Les déclarations répétées de ce type du gouvernement fédéral, exprimant sa volonté d'imposer un contrat aux travailleurs sans leur consentement, ont révélé tout au long de ce conflit sa complicité avec les grands groupes de pression patronaux tels que la British Columbia Maritime Employers Association, la Fédération canadienne de l'entreprise indépendante et l'Association des manufacturiers et exportateurs canadiens.
Le conflit avait débuté le 1er juillet, lorsque les travailleurs portuaires représentés par la section locale 500 de l'ILWU (Syndicat international des débardeurs et des entrepôts) ont entamé une grève pour lutter contre l'intention de la British Colombia Maritime Employers Association (BCMEA), l'association patronale, de supprimer des emplois syndiqués en confiant les travaux d'entretien à des sous-traitants moins chers et non syndiqués, ainsi que contre la stagnation des salaires dans un contexte d'augmentation du coût de la vie.
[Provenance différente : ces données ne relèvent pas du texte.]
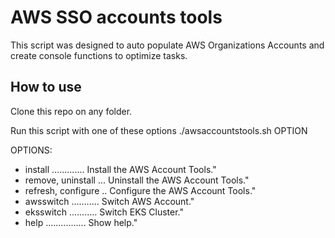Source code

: # AWS SSO accounts tools
This script was designed to auto populate AWS Organizations Accounts and create console functions to optimize tasks.

## How to use

Clone this repo on any folder.

Run this script with one of these options
./awsaccountstools.sh OPTION

OPTIONS:
* install ............. Install the AWS Account Tools."
* remove, uninstall ... Uninstall the AWS Account Tools."
* refresh, configure .. Configure the AWS Account Tools."
* awsswitch ........... Switch AWS Account."
* eksswitch ........... Switch EKS Cluster."
* help ................ Show help."
    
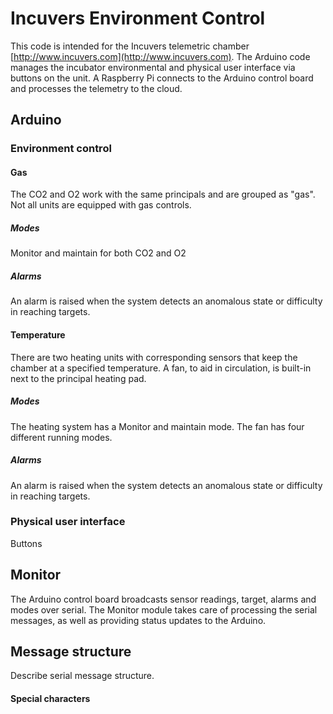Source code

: 
# Incuvers Environment Control
This code is intended for the Incuvers telemetric chamber [http://www.incuvers.com](http://www.incuvers.com).
The Arduino code manages the incubator environmental and physical user interface via buttons on the unit.
A Raspberry Pi connects to the Arduino control board and processes the telemetry to the cloud.

## Arduino

### Environment control

#### Gas
The CO2 and O2 work with the same principals and are grouped as "gas".
Not all units are equipped with gas controls.

##### Modes
Monitor and maintain for both CO2 and O2

##### Alarms
An alarm is raised when the system detects an anomalous state or difficulty in reaching targets.

#### Temperature
There are two heating units with corresponding sensors that keep the chamber at a specified temperature.
A fan, to aid in circulation, is built-in next to the principal heating pad.
##### Modes
The heating system has a Monitor and maintain mode. The fan has four different running modes.

##### Alarms
An alarm is raised when the system detects an anomalous state or difficulty in reaching targets.

### Physical user interface
Buttons

## Monitor
The Arduino control board broadcasts sensor readings, target, alarms and modes over serial.
The Monitor module takes care of processing the serial messages, as well as providing status updates to the Arduino.


## Message structure
Describe serial message structure.

#### Special characters
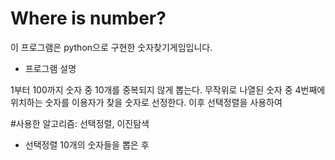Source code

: # Where is number?
이 프로그램은 python으로 구현한 숫자찾기게임입니다.

- 프로그램 설명

1부터 100까지 숫자 중 10개를 중복되지 않게 뽑는다.
무작위로 나열된 숫자 중 4번째에 위치하는 숫자를 이용자가 찾을 숫자로 선정한다. 이후 선택정렬을 사용하여 

#사용한 알고리즘: 선택정렬, 이진탐색
- 선택정렬
10개의 숫자들을 뽑은 후 
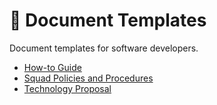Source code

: # 📑 Document Templates

Document templates for software developers.

- [How-to Guide](./how-to-guide/)
- [Squad Policies and Procedures](./squad-policies-procedures/)
- [Technology Proposal](./technology-proposal/)
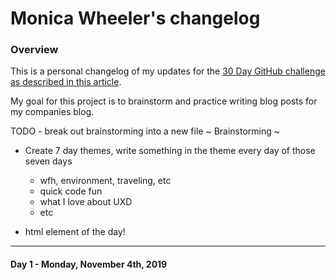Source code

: # Monica Wheeler's changelog

### Overview
This is a personal changelog of my updates for the [30 Day GitHub challenge as described in this article](https://medium.com/@docix/github-30-day-challenge-7eaac41e4176). 

My goal for this project is to brainstorm and practice writing blog posts for my companies blog. 

TODO - break out brainstorming into a new file
~ Brainstorming ~

- Create 7 day themes, write something in the theme every day of those seven days
  - wfh, environment, traveling, etc
  - quick code fun
  - what I love about UXD
  - etc

- html element of the day! 

---
#### Day 1 - Monday, November 4th, 2019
Le président de l'ILWU Canada, Rob Ashton, a exprimé sa frustration à l'égard de la BCMEA au début de la grève, en déclarant : "Leur seul objectif est de retirer des droits et avantages sociaux aux débardeurs après s'être gavés de profits records pendant la pandémie". Après l'expiration du contrat de l'ILWU et deux mois de négociations, les syndiqués ont voté en faveur d'une grève à quatre-vingt-dix-neuf pour cent.
Le gouvernement fédéral n'a pas tardé à intervenir en faveur de la BCMEA et des 49 multinationales qu'elle représente. Il a nommé un médiateur du ministère du travail pour rédiger un accord et mettre fin rapidement à la grève, ce que le ministre du travail, Seamus O'Regan, a qualifié de "vigoureux coup de pouce". Les médiateurs ont donné au syndicat un ultimatum de 24 heures pour accepter l'accord qu'ils proposaient, que le syndicat a rejeté le 13 juillet.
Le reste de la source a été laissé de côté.